Silvio a Beccara wrote:
The random generator is in both cases the Mersenne Twister (routine mt19937 from the authors' site). And I had forgot the Fortran program. Anyway you are right: the pseudorandom generator takes the most time in the program. But here is another example, this time both in Pascal and in Fortran:
In Pascal program you have:
type tMatrix = array[0..size, 0..size] of longint;
In Fortran:
integer m1 ( 0:size, 0:size), m2 ( 0:size, 0:size),
AFAIK Fortran integers on x86 are 32 bit, but GPC longint is 64 bit and highier precision has it cost. Also, Fortran passes array by reference, but you passed arguments to 'mmult' by value:
procedure mmult(rows, cols : integer; m1, m2 : tMatrix; var mm : tMatrix );
to pass by reference you can use 'const' attribute: procedure mmult(rows, cols : integer; const m1, m2 : tMatrix; var mm : tMatrix );
I have modified your program to use integer instead of longint and to use 'const' attribute (as above). Also tried a two versions of GPC with different options: original modified gpc-20041017+gcc-3.3.5 -O2 -march=athlon-xp 0.035884 0.008142 gpc-20041017+gcc-3.3.5 -O2 -march=i686 0.033786 0.008811 gpc-20030830+gcc-3.3.2 -O2 -march=athlon-xp 0.037098 0.013156 gpc-20020510+gcc-2.95.3 -O2 -march=i386 0.039530 0.025574 gpc-20020510+gcc-2.95.3 -O2 -march=i686 0.037567 0.026358
As you can see with new gpc modified version is 4 times faster then original. Main gain comes from reduced precision but optimizing for correct processor gives 10% and 'const' attribute another 10%. The fastest version takes 6.28 clocks per inner loop iteration which still looks too high for me. But it seem hard to get better speed without significantly changing program.

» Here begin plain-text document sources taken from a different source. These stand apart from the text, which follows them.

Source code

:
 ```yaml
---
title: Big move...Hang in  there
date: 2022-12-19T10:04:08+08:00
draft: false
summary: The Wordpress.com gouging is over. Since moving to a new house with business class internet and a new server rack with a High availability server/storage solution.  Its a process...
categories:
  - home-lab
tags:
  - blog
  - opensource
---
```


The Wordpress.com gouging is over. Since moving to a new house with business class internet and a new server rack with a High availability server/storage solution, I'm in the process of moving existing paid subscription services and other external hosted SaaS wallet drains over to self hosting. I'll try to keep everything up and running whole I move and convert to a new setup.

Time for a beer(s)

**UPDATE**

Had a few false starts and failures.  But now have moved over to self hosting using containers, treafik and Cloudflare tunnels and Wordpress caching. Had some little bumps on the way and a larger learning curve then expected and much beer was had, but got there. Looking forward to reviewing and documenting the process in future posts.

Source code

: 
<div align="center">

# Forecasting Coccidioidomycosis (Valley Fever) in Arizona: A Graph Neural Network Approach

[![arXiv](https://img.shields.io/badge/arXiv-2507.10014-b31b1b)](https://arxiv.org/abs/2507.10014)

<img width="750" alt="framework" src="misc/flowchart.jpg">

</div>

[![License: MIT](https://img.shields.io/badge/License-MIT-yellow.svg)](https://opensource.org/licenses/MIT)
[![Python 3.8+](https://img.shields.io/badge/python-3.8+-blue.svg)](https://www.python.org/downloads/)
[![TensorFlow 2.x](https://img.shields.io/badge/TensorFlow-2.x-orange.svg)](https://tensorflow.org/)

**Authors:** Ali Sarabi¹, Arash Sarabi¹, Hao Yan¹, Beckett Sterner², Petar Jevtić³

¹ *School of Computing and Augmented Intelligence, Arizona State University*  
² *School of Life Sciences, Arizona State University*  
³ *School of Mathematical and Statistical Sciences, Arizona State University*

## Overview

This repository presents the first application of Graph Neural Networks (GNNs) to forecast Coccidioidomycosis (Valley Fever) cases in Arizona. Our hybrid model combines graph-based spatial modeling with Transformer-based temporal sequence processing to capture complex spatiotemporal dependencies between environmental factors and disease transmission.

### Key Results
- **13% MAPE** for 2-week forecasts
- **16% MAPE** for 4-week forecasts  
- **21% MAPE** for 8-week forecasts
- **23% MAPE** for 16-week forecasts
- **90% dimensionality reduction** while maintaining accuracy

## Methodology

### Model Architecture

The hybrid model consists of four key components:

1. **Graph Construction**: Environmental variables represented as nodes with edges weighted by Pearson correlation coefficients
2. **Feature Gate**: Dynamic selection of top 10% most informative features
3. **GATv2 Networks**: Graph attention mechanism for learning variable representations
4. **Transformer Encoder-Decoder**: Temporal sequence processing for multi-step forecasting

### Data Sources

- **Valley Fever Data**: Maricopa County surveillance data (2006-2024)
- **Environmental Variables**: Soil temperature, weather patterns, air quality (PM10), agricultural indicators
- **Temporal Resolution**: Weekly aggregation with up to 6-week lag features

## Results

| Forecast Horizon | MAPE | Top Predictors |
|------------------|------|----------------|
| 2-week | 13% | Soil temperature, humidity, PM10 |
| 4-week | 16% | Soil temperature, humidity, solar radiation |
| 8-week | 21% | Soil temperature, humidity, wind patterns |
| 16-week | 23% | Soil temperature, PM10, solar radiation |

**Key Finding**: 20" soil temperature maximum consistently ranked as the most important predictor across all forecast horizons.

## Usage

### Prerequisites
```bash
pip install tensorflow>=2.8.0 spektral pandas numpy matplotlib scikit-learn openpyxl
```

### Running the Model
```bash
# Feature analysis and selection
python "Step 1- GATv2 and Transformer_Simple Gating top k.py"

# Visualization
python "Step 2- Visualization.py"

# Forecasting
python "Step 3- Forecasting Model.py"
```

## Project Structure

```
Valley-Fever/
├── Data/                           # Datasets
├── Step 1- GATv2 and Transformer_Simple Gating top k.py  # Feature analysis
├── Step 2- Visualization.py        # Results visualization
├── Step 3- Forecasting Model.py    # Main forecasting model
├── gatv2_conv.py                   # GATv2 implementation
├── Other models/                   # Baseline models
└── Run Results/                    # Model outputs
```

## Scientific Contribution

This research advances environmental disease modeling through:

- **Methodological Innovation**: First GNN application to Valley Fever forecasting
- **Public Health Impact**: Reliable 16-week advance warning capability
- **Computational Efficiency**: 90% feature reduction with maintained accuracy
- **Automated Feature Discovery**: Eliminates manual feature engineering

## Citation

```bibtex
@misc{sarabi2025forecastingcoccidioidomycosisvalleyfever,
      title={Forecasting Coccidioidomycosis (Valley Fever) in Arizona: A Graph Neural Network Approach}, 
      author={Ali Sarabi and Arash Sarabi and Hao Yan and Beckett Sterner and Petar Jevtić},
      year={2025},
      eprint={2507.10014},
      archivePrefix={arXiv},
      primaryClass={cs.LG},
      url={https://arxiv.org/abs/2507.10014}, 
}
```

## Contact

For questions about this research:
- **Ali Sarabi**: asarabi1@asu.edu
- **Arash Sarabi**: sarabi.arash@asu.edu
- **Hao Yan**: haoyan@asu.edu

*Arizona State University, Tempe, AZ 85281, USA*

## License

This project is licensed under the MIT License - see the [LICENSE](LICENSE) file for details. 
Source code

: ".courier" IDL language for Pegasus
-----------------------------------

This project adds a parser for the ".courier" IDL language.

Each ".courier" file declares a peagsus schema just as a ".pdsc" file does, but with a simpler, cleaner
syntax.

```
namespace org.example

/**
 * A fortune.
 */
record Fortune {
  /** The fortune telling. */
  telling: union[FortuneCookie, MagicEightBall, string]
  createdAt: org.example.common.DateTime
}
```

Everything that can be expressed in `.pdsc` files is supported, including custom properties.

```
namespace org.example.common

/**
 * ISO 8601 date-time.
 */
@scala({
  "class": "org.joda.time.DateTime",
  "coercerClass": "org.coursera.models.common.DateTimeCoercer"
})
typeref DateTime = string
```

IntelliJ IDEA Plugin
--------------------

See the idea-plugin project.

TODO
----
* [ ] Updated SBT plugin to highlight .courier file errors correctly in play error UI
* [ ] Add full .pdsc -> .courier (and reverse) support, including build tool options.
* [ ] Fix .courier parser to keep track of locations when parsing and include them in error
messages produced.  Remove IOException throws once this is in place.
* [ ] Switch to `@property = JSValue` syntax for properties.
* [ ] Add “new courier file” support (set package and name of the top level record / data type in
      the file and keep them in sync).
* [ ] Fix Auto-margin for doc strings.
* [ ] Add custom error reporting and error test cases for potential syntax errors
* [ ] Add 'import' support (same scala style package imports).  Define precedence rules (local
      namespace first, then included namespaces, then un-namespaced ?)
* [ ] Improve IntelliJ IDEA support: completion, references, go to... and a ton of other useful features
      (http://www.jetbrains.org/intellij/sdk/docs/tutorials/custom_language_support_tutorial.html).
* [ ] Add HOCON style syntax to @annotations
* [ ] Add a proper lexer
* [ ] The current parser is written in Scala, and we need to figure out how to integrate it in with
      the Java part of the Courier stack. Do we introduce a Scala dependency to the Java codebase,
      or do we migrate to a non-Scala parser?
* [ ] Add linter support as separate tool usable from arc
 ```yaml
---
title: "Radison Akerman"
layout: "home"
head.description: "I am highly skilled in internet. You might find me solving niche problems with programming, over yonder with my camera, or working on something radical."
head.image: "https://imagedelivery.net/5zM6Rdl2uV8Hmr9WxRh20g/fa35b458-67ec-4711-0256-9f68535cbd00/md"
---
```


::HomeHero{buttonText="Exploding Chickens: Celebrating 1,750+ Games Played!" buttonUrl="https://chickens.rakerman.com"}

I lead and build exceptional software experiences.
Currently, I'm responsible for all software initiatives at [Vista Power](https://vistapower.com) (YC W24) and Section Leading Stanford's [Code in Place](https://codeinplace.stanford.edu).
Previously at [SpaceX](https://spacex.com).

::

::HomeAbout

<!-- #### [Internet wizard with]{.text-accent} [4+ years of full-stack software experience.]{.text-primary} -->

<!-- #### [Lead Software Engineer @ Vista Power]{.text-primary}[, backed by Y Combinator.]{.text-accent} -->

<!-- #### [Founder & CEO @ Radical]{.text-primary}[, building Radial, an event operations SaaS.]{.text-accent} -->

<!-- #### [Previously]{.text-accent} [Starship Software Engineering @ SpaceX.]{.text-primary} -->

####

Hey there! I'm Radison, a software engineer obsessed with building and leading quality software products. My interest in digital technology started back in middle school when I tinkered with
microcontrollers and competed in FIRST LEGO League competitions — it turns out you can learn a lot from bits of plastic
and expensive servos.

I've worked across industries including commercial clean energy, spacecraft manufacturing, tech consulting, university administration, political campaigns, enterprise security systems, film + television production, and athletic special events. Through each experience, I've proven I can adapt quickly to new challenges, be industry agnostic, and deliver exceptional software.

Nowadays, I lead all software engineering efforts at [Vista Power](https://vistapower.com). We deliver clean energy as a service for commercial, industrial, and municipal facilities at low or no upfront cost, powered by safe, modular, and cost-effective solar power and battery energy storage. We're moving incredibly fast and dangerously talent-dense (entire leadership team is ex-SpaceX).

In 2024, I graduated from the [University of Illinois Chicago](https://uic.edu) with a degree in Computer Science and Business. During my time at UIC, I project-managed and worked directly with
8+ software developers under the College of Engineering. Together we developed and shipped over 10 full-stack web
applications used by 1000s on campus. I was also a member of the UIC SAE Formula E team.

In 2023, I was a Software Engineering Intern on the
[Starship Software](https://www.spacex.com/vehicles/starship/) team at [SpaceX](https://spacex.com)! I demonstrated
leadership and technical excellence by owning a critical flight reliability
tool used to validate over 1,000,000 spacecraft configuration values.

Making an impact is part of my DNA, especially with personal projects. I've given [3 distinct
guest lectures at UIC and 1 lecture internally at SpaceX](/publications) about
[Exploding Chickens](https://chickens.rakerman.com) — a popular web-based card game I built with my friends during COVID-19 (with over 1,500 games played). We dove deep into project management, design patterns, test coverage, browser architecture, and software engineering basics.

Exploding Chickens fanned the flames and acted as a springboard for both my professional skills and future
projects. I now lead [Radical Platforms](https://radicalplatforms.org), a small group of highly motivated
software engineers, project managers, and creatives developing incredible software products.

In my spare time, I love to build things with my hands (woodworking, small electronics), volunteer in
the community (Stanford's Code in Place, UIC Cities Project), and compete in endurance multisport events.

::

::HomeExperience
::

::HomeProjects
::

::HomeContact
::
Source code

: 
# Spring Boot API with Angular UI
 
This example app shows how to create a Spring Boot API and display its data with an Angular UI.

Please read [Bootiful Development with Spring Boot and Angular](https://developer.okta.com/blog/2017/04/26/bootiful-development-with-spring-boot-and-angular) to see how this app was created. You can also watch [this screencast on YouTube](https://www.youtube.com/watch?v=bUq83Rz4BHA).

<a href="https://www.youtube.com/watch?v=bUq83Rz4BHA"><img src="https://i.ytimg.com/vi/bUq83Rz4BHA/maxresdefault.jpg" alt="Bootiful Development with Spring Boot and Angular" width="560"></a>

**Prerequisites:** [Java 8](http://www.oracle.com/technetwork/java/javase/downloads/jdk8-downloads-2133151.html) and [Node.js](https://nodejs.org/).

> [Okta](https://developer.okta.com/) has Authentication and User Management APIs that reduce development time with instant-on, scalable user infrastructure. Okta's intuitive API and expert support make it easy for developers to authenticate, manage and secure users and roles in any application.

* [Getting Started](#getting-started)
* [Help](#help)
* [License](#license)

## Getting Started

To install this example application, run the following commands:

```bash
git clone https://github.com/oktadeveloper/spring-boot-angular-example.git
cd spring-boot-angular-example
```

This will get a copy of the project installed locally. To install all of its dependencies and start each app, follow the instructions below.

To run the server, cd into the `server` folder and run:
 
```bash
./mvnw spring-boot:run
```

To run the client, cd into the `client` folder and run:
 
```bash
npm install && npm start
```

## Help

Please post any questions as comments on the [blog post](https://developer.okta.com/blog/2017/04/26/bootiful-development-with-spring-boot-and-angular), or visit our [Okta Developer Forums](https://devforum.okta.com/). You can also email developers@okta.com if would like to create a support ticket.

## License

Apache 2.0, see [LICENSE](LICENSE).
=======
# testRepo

By the way, if what you want is matrix multiplicatin than using Atlas library may be a solution: Atlas is hand optimized and IMHO hard to beat. IIRC Atlas is floating point only, but converting to integer to doubles, doing floating point matrix multiply and converting back to integers is likely to be faster then direct integer matrix multiply (integer and floating point arithmetic are of similar speed, but floating point registers are separate from integer registers, so floating point program effectively have more registers to use).